Expat weighs spousal estate tax liability in mulling U.S. citizenship

Wade left Sydney, Australia to pursue an American business career 30 years ago. Married to his college sweetheart, Wade arrived for a corporate post in NJ with his family -- wife Barb and their young son, Pax -- a green card and few assets. He had enough saved to buy a modest home.

The years have moved quickly since their 1990 move. Five years later, Pax was joined by a brother Zac, now 27, who grew up as a typical American kid. Zac has visited Australia on family vacations but has no plans to settle there. The older son Pax enjoys running with the kangaroo and hasn’t yet decided where he will end up.

Rising through management roles to company group chairman, Wade has had remarkable success, including serving on the boards of other US-based companies. Having traveled extensively, he sees the value of accessing State and diplomatic resources abroad, something he would be able to access as a U.S. citizen. As his wealth has mounted, largely due to long-term incentives, Wade has a growing question about whether to renew his green card or apply for U.S. citizenship, which will determine where they will retire.

There are many financial, immigration and tax considerations now that their wealth exceeds $10 million in U.S.-based assets, mostly long-term incentives. He and Barbara must consider the family status and sort through a mix of immigration, tax and legal considerations – to decide, “do we stay, or do we go?”

For one thing, the Australians always planned to settle down under. They are less sure now until they know where both sons will land. And, returning to Australia could be expensive. They never gave a thought to exit tax (or U.S. expatriation tax) until recently but, unless they pursue U.S. citizenship, it could seriously erode all they have worked for.

What if something happened to Wade before they decide?

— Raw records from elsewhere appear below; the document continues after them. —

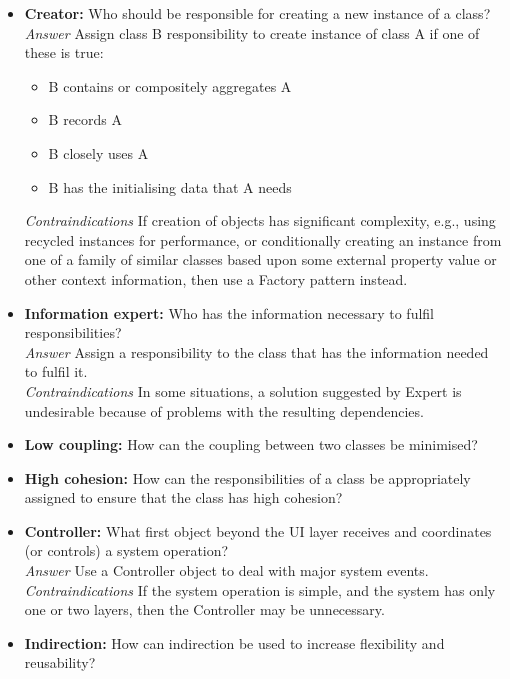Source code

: \begin{itemize}
    \item \textbf{Creator:} Who should be responsible for creating a new instance of a class?\\
    \textit{Answer} Assign class B responsibility to create instance of class A if one of these is true:
    \begin{itemize}
        \item B contains or compositely aggregates A
        \item B records A
        \item B closely uses A
        \item B has the initialising data that A needs
    \end{itemize}
    \textit{Contraindications} If creation of objects has significant complexity, e.g., using recycled instances for performance, or conditionally creating an instance from one of a family of similar classes based upon some external property value or other context information, then use a Factory pattern instead.
    \item \textbf{Information expert:} Who has the information necessary to fulfil responsibilities?\\
    \textit{Answer} Assign a responsibility to the class that has the information needed to fulfil it.\\
    \textit{Contraindications} In some situations, a solution suggested by Expert is undesirable because of problems with the resulting dependencies.
    \item \textbf{Low coupling:} How can the coupling between two classes be minimised?\\
    \item \textbf{High cohesion:} How can the responsibilities of a class be appropriately assigned to ensure that the class has high cohesion?\\
    \item \textbf{Controller:} What first object beyond the UI layer receives and coordinates (or controls) a system operation?\\
    \textit{Answer} Use a Controller object to deal with major system events.\\
    \textit{Contraindications} If the system operation is simple, and the system has only one or two layers, then the Controller may be unnecessary.
    \item \textbf{Indirection:} How can indirection be used to increase flexibility and reusability?\\

\end{itemize}
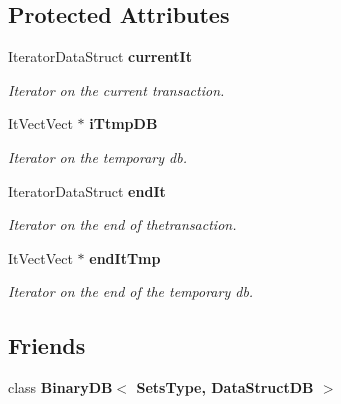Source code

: \subsection*{Protected Attributes}
\begin{CompactItemize}
\item 
Iterator\-Data\-Struct {\bf current\-It}\label{class_it_binary_d_b_5885f783eeca530fa2f5d8f4ca772e7c}

\begin{CompactList}\small\item\em Iterator on the current transaction. \item\end{CompactList}\item 
It\-Vect\-Vect $\ast$ {\bf i\-Ttmp\-DB}\label{class_it_binary_d_b_768d3ac84d56e4c06c9d8aa72384dfd8}

\begin{CompactList}\small\item\em Iterator on the temporary db. \item\end{CompactList}\item 
Iterator\-Data\-Struct {\bf end\-It}\label{class_it_binary_d_b_5444ed214330550b28da30032caa76d4}

\begin{CompactList}\small\item\em Iterator on the end of thetransaction. \item\end{CompactList}\item 
It\-Vect\-Vect $\ast$ {\bf end\-It\-Tmp}\label{class_it_binary_d_b_99d05794ac53f0479a1dacd03dd74fc0}

\begin{CompactList}\small\item\em Iterator on the end of the temporary db. \item\end{CompactList}\end{CompactItemize}
\subsection*{Friends}
\begin{CompactItemize}
\item 
class {\bf Binary\-DB$<$ Sets\-Type, Data\-Struct\-DB $>$}\label{class_it_binary_d_b_040243f5590d2e87774acbc72e24382d}

\end{CompactItemize}


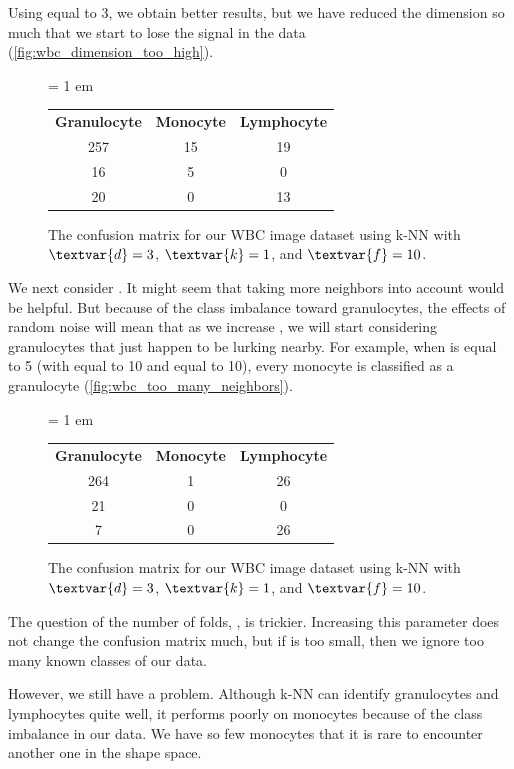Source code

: Using  equal to 3, we obtain better results, but we have reduced the dimension so much that we start to lose the signal in the data (\autoref{fig:wbc_dimension_too_high}).\\

\begin{figure}[h]
\centering
\tabcolsep = 1 em
\mySfFamily
\begin{tabular}{c c c}
\textbf{Granulocyte} & \textbf{Monocyte} & \textbf{Lymphocyte} \\
257 & 15 & 19 \\
16 & 5 & 0 \\
20 & 0 & 13
\end{tabular}
\caption{The confusion matrix for our WBC image dataset using k-NN with $\textvar{d} = \text{3}$, $\textvar{k} = \text{1}$, and $\textvar{f} = \text{10}$.}
\label{fig:wbc_dimension_too_high}
\end{figure}

We next consider . It might seem that taking more neighbors into account would be helpful. But because of the class imbalance toward granulocytes, the effects of random noise will mean that as we increase , we will start considering granulocytes that just happen to be lurking nearby. For example, when  is equal to 5 (with  equal to 10 and  equal to 10), every monocyte is classified as a granulocyte (\autoref{fig:wbc_too_many_neighbors}).\\

\begin{figure}[h]
\centering
\tabcolsep = 1 em
\mySfFamily
\begin{tabular}{c c c}
\textbf{Granulocyte} & \textbf{Monocyte} & \textbf{Lymphocyte} \\
264 & 1 & 26 \\
21 & 0 & 0 \\
7 & 0 & 26
\end{tabular}
\caption{The confusion matrix for our WBC image dataset using k-NN with $\textvar{d} = \text{3}$, $\textvar{k} = \text{1}$, and $\textvar{f} = \text{10}$.}
\label{fig:wbc_too_many_neighbors}
\end{figure}

The question of the number of folds, , is trickier. Increasing this parameter does not change the confusion matrix much, but if  is too small, then we ignore too many known classes of our data.

However, we still have a problem. Although k-NN can identify granulocytes and lymphocytes quite well, it performs poorly on monocytes because of the class imbalance in our data. We have so few monocytes that it is rare to encounter another one in the shape space.


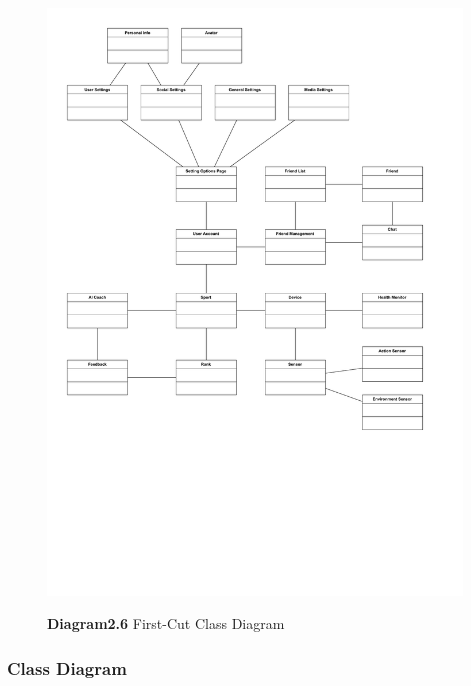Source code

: \documentclass[a4paper]{article}
\begin{document}
	\begin{figure}[H]
		\centering
		\caption*{\textbf{Diagram2.6} First-Cut Class Diagram}
		\includegraphics[width = 0.98\textwidth]{images/ClassDiagram_FirstCut.pdf}
		\label{CD_FC}
	\end{figure}

	\subsubsection{Class Diagram}
\end{document}
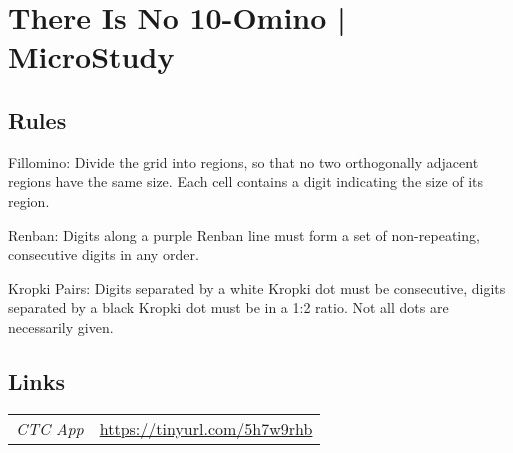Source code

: \section{There Is No 10-Omino | {\normalfont MicroStudy}}
\label{sec:18-there-is-no-10-omino-microstudy}

\subsection*{Rules}
\begin{markdown}
Fillomino: Divide the grid into regions, so that no two orthogonally adjacent regions have the same size. Each cell contains a digit indicating the size of its region.



Renban: Digits along a purple Renban line must form a set of non-repeating, consecutive digits in any order.



Kropki Pairs: Digits separated by a white Kropki dot must be consecutive, digits separated by a black Kropki dot must be in a 1:2 ratio. Not all dots are necessarily given.
\end{markdown}
\subsection*{Links}
\begin{tabularx}{\textwidth}{l X}
\emph{CTC App} & \url{https://tinyurl.com/5h7w9rhb} \\
\end{tabularx}
\pagebreak
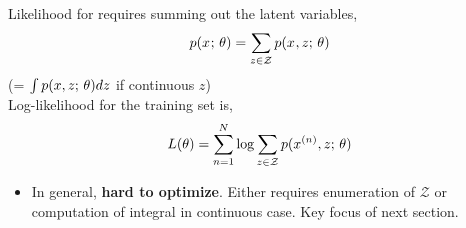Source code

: \begin{frame}
Likelihood for requires summing out the latent variables,
    \[p(x^{} ; \, \theta) = \sum_{z \in \mathcal{Z}} p(x^{}, z ; \, \theta) \]
    (= $\int p(x, z ; \, \theta) dz$ if continuous $z$)\\
    \vspace{3mm}
Log-likelihood for the training set is,
\[  L(\theta) =  \sum_{n=1}^N \log \sum_{z \in \mathcal{Z}} p(x^{(n)} , z ; \, \theta)  \]

\begin{itemize}
\item In general, \textbf{hard to optimize}. Either requires enumeration of $\mathcal{Z}$
or computation of integral in continuous case. Key focus of next section. 
\end{itemize}

\end{frame}





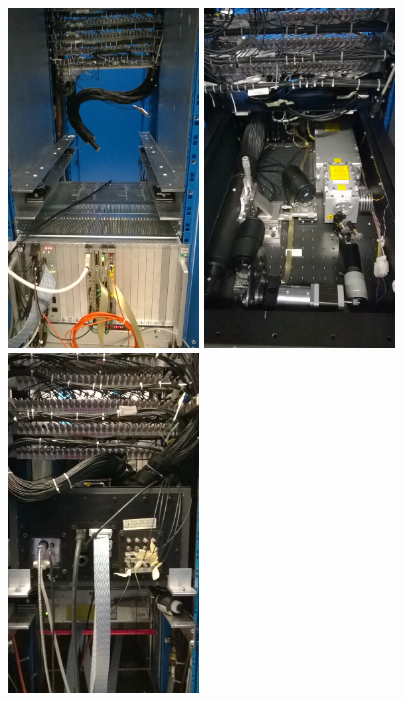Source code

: \begin{figure}[htbp]
\begin{center} 
\includegraphics[width=5.cm, height=9cm]{figures/WP_20141009_15_37_36_Pro}
\includegraphics[width=5.cm, height=9cm]{figures/WP_20141009_16_17_31_Pro}
\includegraphics[width=5.cm, height=9cm]{figures/WP_20141010_12_11_55_Pro}

\end{center}
\end{figure}
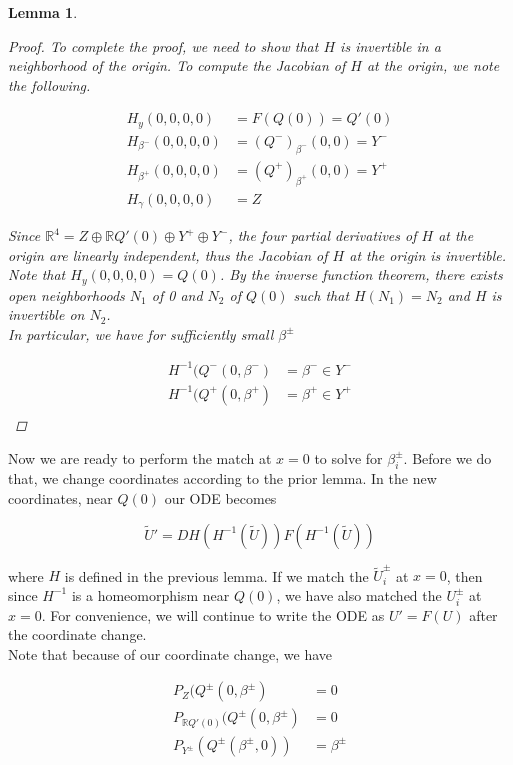 \documentclass[12pt]{article}
\def\R{{\mathbb R}}
\newtheorem{lemma}{Lemma}
\begin{document}
\begin{lemma}
\begin{proof}
To complete the proof, we need to show that $H$ is invertible in a neighborhood of the origin. To compute the Jacobian of $H$ at the origin, we note the following.

\begin{align*}
H_y(0, 0, 0, 0) &= F(Q(0)) = Q'(0) \\
H_{\beta^-}(0, 0, 0, 0) &= (Q^-)_{\beta^-}(0,0) = Y^- \\
H_{\beta^+}(0, 0, 0, 0) &= (Q^+)_{\beta^+}(0,0) = Y^+ \\
H_{\gamma}(0, 0, 0, 0) &= Z
\end{align*}

Since $\R^4 = Z \oplus \R Q'(0) \oplus Y^+ \oplus Y^-$, the four partial derivatives of $H$ at the origin are linearly independent, thus the Jacobian of $H$ at the origin is invertible. Note that $H_y(0, 0, 0, 0) = Q(0)$. By the inverse function theorem, there exists open neighborhoods $N_1$ of 0 and $N_2$ of $Q(0)$ such that $H(N_1) = N_2$ and $H$ is invertible on $N_2$. \\

In particular, we have for sufficiently small $\beta^\pm$

\begin{align*}
H^{-1}(Q^-(0, \beta^-) &= \beta^- \in Y^- \\
H^{-1}(Q^+(0, \beta^+) &= \beta^+ \in Y^+ \\
\end{align*}

\end{proof}
\end{lemma}

Now we are ready to perform the match at $x = 0$ to solve for $\beta_i^\pm$. Before we do that, we change coordinates according to the prior lemma. In the new coordinates, near $Q(0)$ our ODE becomes

\begin{equation}
\tilde{U}' = DH(H^{-1}(\tilde{U})) F( H^{-1}(\tilde{U}) )
\end{equation}

where $H$ is defined in the previous lemma. If we match the $\tilde{U}_i^\pm$ at $x = 0$, then since $H^{-1}$ is a homeomorphism near $Q(0)$, we have also matched the $U_i^\pm$ at $x = 0$. For convenience, we will continue to write the ODE as $U' = F(U)$ after the coordinate change.\\

Note that because of our coordinate change, we have

\begin{align*}
P_Z(Q^\pm(0, \beta^\pm) &= 0 \\
P_{\R Q'(0)}(Q^\pm(0, \beta^\pm) &= 0 \\
P_{Y^\pm}(Q^\pm(\beta^\pm, 0)) &= \beta^\pm
\end{align*}
\end{document}
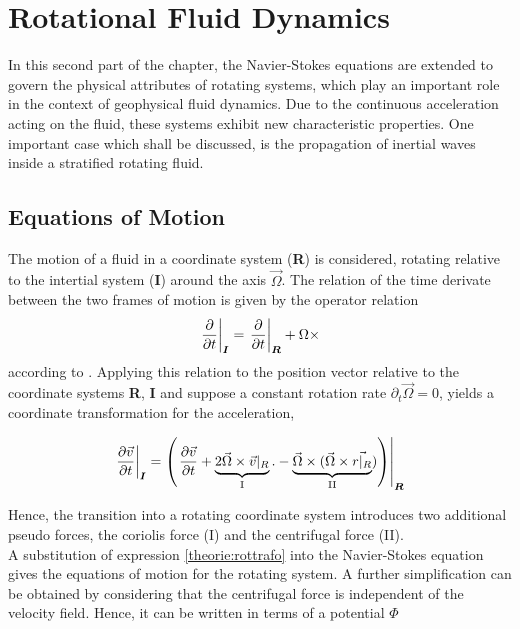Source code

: \section{Rotational Fluid Dynamics}

In this second part of the chapter, the Navier-Stokes equations are extended to govern the physical attributes of rotating systems,
which play an important role in the context of geophysical fluid dynamics.
Due to the continuous acceleration acting on the fluid, these systems exhibit new characteristic properties.
One important case which shall be discussed, is the propagation of inertial waves inside a stratified rotating fluid.

\subsection{Equations of Motion}
\label{THEORIE:ROT}

The motion of a fluid in a coordinate system (\textbf{R}) is considered, rotating relative to the intertial system (\textbf{I}) around the axis $\vec{\Omega}$.
The relation of the time derivate between the two frames of motion is given by the operator relation
\begin{align}
    \left.{\pdn[]{t}}\right|_{\bm{I}} = \left.\pdn[]{t}\right|_{\bm{R}} + \Omega \times
\end{align}
according to \citep{Tilgner2007}.
Applying this relation to the position vector relative to the coordinate systems \textbf{R}, \textbf{I}
and suppose a constant rotation rate $\partial_t\vec{\Omega} = 0$, yields a coordinate transformation for the acceleration,

\begin{align}
    \label{theorie:rottrafo}
    \left.\pdn[\vec{v}]{t}\right|_{\bm{I}} = \left(\left.\pdn[\vec{v}]{t}  + \underbrace{2\vec{\Omega} \times \vec{v}|_R}_{\text{I}}.
    - \underbrace{\vec{\Omega} \times (\vec{\Omega} \times \vec{r|_R}}_{\text{II}})\right)\right|_{\bm{R}}
\end{align}

Hence, the transition into a rotating coordinate system introduces two additional pseudo forces, the coriolis force (I)  and the centrifugal force (II).\\
A substitution of expression \ref{theorie:rottrafo} into the Navier-Stokes equation gives the equations of motion for the rotating system.
A further simplification can be obtained by considering that the centrifugal force is independent of the velocity field.
Hence, it can be written in terms of a potential $\Phi$

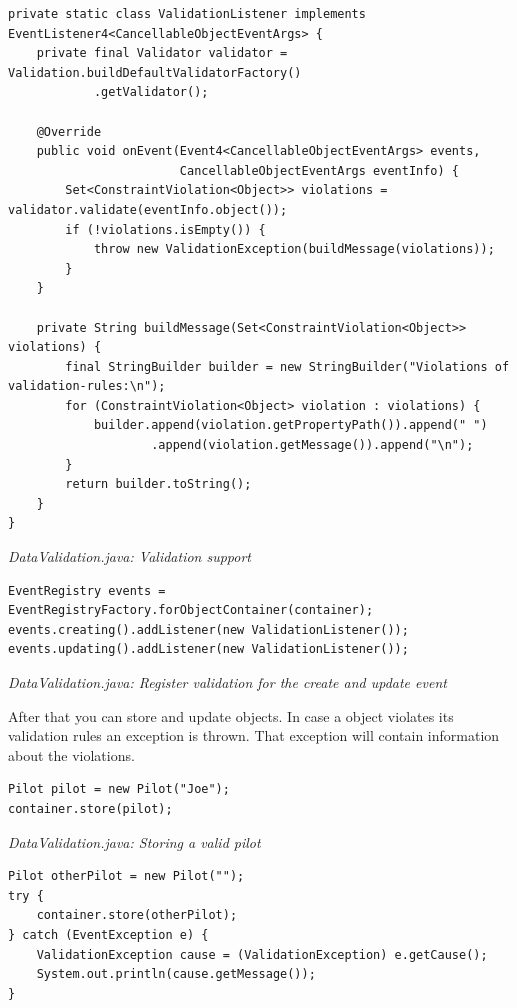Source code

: \begin{lstlisting}
private static class ValidationListener implements EventListener4<CancellableObjectEventArgs> {
    private final Validator validator = Validation.buildDefaultValidatorFactory()
            .getValidator();

    @Override
    public void onEvent(Event4<CancellableObjectEventArgs> events,
                        CancellableObjectEventArgs eventInfo) {
        Set<ConstraintViolation<Object>> violations = validator.validate(eventInfo.object());
        if (!violations.isEmpty()) {
            throw new ValidationException(buildMessage(violations));
        }
    }

    private String buildMessage(Set<ConstraintViolation<Object>> violations) {
        final StringBuilder builder = new StringBuilder("Violations of validation-rules:\n");
        for (ConstraintViolation<Object> violation : violations) {
            builder.append(violation.getPropertyPath()).append(" ")
                    .append(violation.getMessage()).append("\n");
        }
        return builder.toString();
    }
}
\end{lstlisting}

{\small\itshape DataValidation.java: Validation support\par}
\medskip

\begin{lstlisting}
EventRegistry events = EventRegistryFactory.forObjectContainer(container);
events.creating().addListener(new ValidationListener());
events.updating().addListener(new ValidationListener());
\end{lstlisting}

{\small\itshape DataValidation.java: Register validation for the create and update event\par}
\medskip

After that you can store and update objects. In case a object violates its validation rules an exception is thrown. That exception will contain information about the violations.

\begin{lstlisting}
Pilot pilot = new Pilot("Joe");
container.store(pilot);
\end{lstlisting}

{\small\itshape DataValidation.java: Storing a valid pilot\par}
\medskip

\begin{lstlisting}
Pilot otherPilot = new Pilot("");
try {
    container.store(otherPilot);
} catch (EventException e) {
    ValidationException cause = (ValidationException) e.getCause();
    System.out.println(cause.getMessage());
}
\end{lstlisting}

They were reminded after the death of a colleague – an Italian citizen working in U.S. under green card – that a non-U.S. citizen spouse does not benefit from the unified credit exclusion under current estate tax. Barb would be subject to estate tax on Wade’s assets if he predeceased her. How the annually indexed unified credit up to $11.4 million for each spouse, the current Federal estate tax law in force through the end of 2025, and its application to their situation is also unclear to them.

As they approach their decision point, Wade tapped SFG Advisors as his lead advisor to coordinate the advisory team of experts. They were able to access a U.S.-based estate tax attorney, an immigration attorney and an international tax attorney to resolve this question. With a full picture of their options, they hope to make an informed decision.

*The name, likeness, and circumstances in this example are a fictional composite of facts from executives similar to actual SFG Clients.